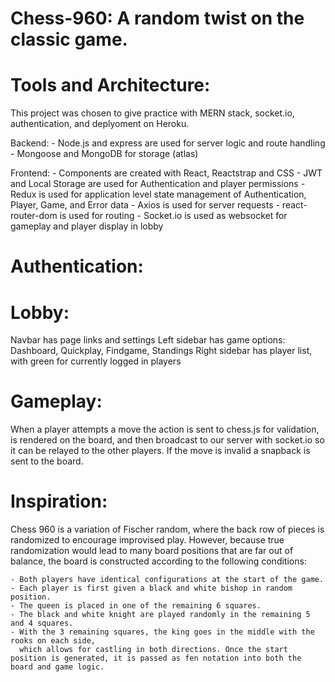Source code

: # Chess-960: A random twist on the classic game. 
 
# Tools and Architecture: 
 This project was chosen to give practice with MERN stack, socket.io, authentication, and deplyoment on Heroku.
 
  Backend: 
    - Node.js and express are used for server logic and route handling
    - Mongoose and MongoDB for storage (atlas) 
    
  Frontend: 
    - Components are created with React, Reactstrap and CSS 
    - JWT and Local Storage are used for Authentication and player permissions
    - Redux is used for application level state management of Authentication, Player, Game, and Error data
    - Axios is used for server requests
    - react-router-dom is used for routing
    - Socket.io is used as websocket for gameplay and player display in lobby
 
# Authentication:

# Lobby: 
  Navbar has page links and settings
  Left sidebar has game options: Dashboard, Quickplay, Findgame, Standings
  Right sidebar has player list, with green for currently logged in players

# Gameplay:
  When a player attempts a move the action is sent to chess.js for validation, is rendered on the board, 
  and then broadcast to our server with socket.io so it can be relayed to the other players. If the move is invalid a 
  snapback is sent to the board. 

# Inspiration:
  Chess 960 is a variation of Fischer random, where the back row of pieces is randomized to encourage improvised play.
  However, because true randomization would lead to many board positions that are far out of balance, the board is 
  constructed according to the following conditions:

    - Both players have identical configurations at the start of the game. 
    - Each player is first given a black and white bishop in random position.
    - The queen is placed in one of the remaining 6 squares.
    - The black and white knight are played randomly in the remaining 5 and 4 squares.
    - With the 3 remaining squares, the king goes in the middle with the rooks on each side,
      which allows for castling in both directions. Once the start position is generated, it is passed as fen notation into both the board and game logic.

* * * *

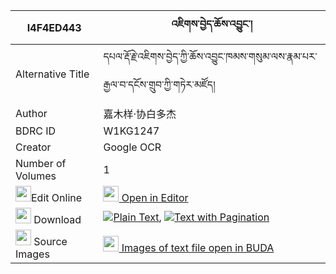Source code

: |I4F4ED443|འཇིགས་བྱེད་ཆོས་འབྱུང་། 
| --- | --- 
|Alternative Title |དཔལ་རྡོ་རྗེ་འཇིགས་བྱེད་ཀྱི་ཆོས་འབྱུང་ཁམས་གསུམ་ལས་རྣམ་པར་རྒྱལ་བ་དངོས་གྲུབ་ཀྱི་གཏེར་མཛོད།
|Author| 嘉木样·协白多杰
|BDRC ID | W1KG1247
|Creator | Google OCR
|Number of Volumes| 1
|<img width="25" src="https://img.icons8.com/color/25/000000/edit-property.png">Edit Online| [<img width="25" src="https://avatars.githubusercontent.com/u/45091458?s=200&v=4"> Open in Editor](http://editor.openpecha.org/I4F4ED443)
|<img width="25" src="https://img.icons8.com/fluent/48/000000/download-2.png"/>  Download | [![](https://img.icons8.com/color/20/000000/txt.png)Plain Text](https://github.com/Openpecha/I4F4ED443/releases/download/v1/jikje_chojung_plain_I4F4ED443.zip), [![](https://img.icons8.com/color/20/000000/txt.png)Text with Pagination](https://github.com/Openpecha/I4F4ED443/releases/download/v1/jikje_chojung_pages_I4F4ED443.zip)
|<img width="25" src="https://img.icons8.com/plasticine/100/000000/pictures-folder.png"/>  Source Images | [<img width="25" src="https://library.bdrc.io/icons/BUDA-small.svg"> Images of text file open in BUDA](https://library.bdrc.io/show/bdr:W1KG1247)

* * * *

What is needed
Output the lines of the records above exactly as they appear, from the line containing "- With the 3" through the line containing "which allows for".

Task result
    - With the 3 remaining squares, the king goes in the middle with the rooks on each side,
      which allows for castling in both directions. Once the start position is generated, it is passed as fen notation into both the board and game logic.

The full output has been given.